As with other times when Twitter has flailed, some users began exploring one of the several new Twitter alternatives.

One of them, Mastodon, saw a big spike in users this weekend, but can't shake its reputation as being overly complex for non-techy users. BlueSky, backed by Twitter co-founder Jack Dorsey, had to temporarily suspend new sign-ups in order to prevent being overwhelmed. T2, created by a team of former Twitter engineers, is still in limited beta mode and doesn't yet have a mobile app. Spill, another effort led by former Twitter employees, seeks to welcome the highly engaged "Black Twitter" community to a new app - but it is still invite-only and suffered its own server issues this weekend.

The arrival of Meta's Threads could immediately upend this competitive landscape. Its engineers know how to support billions of users globally, and alerting them to the launch of a platform would take little more than an alert from one or more of the Meta family of social platforms - Facebook, Instagram and WhatsApp.

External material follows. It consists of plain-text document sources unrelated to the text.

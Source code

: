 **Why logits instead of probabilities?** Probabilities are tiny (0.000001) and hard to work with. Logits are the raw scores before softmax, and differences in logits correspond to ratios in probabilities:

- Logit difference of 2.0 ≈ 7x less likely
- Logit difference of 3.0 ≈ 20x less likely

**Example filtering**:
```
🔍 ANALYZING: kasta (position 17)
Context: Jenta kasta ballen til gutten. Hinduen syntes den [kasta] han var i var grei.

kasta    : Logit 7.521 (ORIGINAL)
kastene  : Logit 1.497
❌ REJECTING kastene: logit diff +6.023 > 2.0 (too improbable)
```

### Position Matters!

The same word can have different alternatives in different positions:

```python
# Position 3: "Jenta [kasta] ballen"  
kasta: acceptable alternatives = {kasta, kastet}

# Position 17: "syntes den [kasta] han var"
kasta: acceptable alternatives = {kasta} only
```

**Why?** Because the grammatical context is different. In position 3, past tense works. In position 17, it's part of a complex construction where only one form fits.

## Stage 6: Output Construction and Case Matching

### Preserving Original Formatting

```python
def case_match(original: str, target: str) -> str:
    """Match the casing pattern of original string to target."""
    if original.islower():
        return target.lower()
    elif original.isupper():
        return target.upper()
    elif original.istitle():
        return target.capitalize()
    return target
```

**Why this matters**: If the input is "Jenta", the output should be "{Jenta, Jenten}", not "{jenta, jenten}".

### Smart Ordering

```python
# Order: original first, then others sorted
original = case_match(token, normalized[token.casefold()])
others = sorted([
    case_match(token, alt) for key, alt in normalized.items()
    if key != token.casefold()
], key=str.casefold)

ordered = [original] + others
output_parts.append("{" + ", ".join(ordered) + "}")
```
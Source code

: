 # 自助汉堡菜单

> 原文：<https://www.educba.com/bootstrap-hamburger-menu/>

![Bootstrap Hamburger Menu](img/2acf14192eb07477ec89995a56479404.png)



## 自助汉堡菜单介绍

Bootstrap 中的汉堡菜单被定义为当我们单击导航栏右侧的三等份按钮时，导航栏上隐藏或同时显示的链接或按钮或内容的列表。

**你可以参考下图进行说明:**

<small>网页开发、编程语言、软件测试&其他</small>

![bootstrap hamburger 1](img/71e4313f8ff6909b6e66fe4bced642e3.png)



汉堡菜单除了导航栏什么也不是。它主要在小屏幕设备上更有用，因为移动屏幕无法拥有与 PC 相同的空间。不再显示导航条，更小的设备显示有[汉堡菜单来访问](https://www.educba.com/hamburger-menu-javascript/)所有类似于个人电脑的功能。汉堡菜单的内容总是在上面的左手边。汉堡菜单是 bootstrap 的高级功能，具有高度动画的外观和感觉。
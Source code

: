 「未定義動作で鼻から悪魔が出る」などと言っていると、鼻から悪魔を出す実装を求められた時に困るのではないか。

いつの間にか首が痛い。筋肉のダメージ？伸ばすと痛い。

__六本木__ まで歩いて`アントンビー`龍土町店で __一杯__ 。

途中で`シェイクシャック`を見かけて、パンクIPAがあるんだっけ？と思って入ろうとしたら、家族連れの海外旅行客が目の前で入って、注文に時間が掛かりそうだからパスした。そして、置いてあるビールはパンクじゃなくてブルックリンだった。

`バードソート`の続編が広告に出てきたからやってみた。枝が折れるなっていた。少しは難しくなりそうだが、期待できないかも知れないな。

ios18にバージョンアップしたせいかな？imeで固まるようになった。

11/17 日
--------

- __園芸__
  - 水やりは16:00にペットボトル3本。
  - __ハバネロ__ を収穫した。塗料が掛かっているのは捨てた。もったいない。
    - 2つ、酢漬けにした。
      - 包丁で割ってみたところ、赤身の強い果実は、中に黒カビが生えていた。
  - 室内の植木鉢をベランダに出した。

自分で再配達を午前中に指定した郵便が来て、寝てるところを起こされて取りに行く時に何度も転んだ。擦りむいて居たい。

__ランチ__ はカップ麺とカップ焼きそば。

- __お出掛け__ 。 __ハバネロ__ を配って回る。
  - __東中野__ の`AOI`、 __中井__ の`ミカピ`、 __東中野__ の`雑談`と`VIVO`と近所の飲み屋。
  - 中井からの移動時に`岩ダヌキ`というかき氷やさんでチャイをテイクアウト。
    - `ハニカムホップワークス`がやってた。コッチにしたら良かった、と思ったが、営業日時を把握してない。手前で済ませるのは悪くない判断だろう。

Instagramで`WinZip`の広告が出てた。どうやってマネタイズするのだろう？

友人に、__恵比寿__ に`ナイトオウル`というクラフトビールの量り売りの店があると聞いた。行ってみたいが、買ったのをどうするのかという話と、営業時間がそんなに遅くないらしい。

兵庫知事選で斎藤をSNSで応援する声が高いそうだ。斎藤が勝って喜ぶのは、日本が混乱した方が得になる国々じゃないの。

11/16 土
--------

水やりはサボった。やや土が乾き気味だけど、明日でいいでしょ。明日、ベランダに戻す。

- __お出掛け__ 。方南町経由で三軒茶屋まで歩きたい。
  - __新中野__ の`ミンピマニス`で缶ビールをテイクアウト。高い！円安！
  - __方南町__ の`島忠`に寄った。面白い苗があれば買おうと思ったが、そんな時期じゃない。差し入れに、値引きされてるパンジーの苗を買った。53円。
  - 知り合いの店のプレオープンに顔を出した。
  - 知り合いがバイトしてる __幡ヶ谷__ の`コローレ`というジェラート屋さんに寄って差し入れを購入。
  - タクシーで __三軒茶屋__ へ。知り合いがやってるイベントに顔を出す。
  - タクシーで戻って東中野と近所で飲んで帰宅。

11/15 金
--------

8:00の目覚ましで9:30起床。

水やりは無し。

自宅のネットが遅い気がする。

Meta sees an opportunity to create what one executive is said to have described as a more "sanely run" Twitter clone, one where, for example, the owner doesn't amplify far-right views or discredit reliable sources of information. I can get behind that - but some Twitter users may not relish the idea of giving Meta more influence than it has already. They also might not want to pick up where they left off on another behemoth platform when so many micro platforms are sprouting up offering a place for smaller groups of like-minded individuals to gather.

To compete with Twitter and smaller rivals, Meta will also need to get over some of its deeply ingrained habits, such as thrusting gutter-grade influencer content into our feeds to juice engagement. Courting big influencers might be appealing to advertisers, but many Twitter users will balk at the thought of moving to a platform tailored for the creator economy.

But what's clear is that as competitors grow in strength, Musk's sloppiness in running Twitter gets all the more risky.

Twitter users might seem loyal today, but many stay on the platform for one reason only: The people to know are still there, too. The smaller apps might not be ready for prime time, but it won't be long until they have the potential to start to chipping away at Twitter's popularity as different communities gravitate toward new homes. Meta's Threads, meanwhile, has the ability to embrace fed up Twitter refugees en masse immediately. Once that momentum starts, it will be difficult for Musk to stop it.

Dave Lee is Bloomberg Opinion's technology columnist.